Task to carry out: Below are the records; copy exactly the stretch from the line containing "在租户控制台-企业身份源管理" through the line containing "#[31](./images/31.png)", both ends included, and nothing else.

* * *

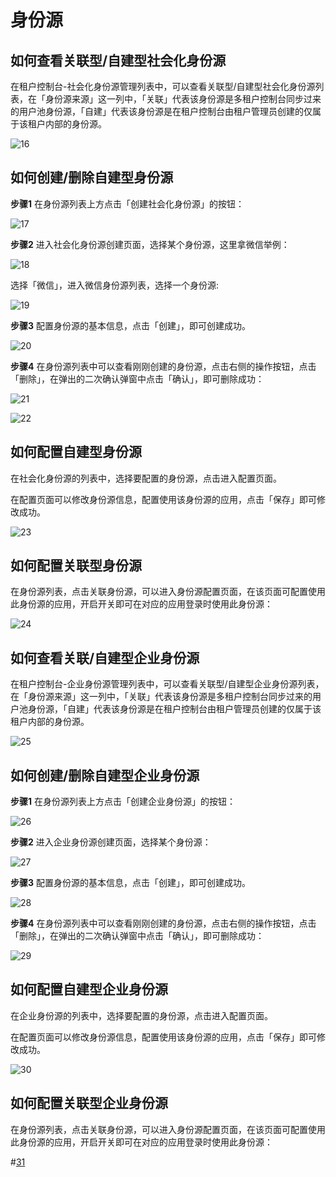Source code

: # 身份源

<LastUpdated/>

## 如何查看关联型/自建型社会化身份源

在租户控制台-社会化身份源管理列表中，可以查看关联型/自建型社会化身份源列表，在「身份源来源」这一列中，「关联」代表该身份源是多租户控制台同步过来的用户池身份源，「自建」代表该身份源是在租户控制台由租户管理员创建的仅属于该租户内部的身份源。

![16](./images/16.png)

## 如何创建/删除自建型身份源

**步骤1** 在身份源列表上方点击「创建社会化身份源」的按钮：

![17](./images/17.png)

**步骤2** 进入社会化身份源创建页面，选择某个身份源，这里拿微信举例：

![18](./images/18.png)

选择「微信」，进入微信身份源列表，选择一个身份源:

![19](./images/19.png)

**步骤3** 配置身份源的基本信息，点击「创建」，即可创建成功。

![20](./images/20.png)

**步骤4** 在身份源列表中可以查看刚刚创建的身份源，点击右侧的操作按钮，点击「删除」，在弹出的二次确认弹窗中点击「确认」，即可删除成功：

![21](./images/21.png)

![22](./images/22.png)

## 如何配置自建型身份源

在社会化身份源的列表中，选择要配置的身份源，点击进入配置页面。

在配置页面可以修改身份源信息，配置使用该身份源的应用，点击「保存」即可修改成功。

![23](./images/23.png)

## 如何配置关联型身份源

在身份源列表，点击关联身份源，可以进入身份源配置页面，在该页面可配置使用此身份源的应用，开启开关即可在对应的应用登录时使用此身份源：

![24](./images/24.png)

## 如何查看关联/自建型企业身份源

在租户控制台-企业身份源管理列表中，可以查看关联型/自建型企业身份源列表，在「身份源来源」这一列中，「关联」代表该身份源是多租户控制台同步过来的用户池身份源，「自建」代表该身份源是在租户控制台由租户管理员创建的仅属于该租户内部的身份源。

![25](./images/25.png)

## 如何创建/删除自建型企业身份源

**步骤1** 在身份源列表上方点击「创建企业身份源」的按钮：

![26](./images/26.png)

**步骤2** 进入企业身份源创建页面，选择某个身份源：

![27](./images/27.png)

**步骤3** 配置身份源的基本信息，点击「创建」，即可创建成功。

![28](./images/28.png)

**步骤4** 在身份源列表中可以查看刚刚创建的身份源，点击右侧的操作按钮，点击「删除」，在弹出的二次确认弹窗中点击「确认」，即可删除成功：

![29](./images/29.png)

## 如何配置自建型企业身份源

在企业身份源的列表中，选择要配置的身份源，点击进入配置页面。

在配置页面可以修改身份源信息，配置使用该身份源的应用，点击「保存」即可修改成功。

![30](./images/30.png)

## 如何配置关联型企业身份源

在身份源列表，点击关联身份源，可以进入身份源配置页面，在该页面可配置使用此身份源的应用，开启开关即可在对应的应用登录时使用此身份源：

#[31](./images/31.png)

* * *

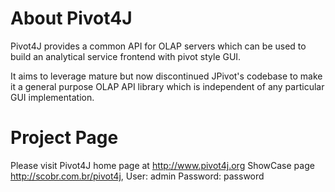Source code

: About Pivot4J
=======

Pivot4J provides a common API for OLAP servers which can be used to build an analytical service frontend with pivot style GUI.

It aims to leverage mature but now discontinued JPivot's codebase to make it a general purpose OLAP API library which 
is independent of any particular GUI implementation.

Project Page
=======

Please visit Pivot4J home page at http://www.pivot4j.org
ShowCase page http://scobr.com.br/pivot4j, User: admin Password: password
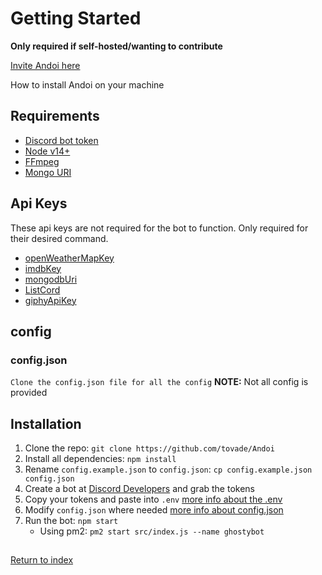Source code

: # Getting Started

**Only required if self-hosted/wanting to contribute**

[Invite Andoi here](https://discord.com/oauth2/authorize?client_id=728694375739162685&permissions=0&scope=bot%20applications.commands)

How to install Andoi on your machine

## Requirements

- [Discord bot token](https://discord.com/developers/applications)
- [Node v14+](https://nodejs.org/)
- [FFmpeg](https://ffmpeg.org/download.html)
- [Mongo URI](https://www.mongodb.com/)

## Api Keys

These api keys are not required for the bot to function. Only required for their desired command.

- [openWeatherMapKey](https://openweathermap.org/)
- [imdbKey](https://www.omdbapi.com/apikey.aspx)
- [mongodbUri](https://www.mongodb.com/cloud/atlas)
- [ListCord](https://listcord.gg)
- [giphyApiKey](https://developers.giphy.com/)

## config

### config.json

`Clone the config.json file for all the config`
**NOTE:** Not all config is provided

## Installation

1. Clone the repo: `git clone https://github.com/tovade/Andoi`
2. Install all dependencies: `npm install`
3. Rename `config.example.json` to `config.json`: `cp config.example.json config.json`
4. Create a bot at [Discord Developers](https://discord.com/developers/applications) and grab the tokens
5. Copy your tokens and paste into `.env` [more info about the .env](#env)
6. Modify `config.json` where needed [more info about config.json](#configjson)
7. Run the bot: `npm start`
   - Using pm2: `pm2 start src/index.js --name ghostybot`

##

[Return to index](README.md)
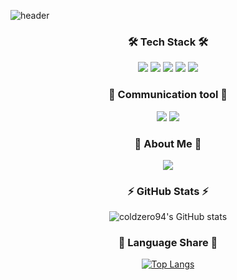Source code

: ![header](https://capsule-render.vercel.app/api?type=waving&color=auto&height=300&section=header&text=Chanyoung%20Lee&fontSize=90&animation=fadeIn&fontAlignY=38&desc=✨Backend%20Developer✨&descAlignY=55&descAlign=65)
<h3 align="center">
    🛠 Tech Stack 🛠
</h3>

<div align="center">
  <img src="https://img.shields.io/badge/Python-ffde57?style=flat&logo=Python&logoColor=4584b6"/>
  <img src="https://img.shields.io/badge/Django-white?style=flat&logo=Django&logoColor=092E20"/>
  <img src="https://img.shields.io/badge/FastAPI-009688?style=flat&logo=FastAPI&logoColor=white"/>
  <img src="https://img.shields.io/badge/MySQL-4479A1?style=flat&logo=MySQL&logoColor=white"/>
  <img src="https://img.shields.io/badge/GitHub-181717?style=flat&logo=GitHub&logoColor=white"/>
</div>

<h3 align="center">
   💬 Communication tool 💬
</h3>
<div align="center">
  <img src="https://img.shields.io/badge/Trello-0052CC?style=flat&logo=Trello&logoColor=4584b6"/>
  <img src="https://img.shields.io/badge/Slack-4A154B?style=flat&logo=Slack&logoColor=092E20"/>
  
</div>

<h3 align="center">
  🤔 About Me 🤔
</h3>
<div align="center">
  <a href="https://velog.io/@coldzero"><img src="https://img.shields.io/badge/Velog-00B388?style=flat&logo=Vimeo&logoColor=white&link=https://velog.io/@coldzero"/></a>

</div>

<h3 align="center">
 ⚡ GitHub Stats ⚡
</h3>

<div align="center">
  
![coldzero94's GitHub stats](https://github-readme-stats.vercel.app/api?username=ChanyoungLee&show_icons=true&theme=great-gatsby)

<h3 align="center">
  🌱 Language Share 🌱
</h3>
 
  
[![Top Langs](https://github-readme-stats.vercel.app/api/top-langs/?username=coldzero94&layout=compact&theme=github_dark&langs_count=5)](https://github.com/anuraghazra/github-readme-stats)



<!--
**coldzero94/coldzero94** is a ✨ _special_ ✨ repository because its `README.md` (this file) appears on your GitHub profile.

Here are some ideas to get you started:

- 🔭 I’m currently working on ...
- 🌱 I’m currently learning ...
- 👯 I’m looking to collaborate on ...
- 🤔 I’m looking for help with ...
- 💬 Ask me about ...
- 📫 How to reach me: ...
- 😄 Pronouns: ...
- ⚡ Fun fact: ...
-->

* * *

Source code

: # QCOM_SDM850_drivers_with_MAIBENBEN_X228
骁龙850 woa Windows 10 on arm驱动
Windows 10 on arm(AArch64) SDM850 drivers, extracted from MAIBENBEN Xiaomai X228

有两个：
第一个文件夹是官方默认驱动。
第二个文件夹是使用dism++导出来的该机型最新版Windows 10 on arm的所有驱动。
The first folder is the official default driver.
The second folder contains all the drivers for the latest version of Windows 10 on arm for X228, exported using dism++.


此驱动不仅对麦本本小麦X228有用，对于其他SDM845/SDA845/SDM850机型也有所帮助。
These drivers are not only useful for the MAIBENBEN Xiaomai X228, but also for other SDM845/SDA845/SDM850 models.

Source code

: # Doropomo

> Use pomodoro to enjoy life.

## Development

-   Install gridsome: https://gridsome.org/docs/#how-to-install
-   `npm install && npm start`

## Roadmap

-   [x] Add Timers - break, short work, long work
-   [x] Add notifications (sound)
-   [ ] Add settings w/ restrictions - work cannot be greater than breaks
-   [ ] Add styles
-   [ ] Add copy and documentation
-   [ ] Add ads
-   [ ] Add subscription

* * *

Written answer:
在租户控制台-企业身份源管理列表中，可以查看关联型/自建型企业身份源列表，在「身份源来源」这一列中，「关联」代表该身份源是多租户控制台同步过来的用户池身份源，「自建」代表该身份源是在租户控制台由租户管理员创建的仅属于该租户内部的身份源。

![25](./images/25.png)

## 如何创建/删除自建型企业身份源

**步骤1** 在身份源列表上方点击「创建企业身份源」的按钮：

![26](./images/26.png)

**步骤2** 进入企业身份源创建页面，选择某个身份源：

![27](./images/27.png)

**步骤3** 配置身份源的基本信息，点击「创建」，即可创建成功。

![28](./images/28.png)

**步骤4** 在身份源列表中可以查看刚刚创建的身份源，点击右侧的操作按钮，点击「删除」，在弹出的二次确认弹窗中点击「确认」，即可删除成功：

![29](./images/29.png)

## 如何配置自建型企业身份源

在企业身份源的列表中，选择要配置的身份源，点击进入配置页面。

在配置页面可以修改身份源信息，配置使用该身份源的应用，点击「保存」即可修改成功。

![30](./images/30.png)

## 如何配置关联型企业身份源

在身份源列表，点击关联身份源，可以进入身份源配置页面，在该页面可配置使用此身份源的应用，开启开关即可在对应的应用登录时使用此身份源：

#[31](./images/31.png)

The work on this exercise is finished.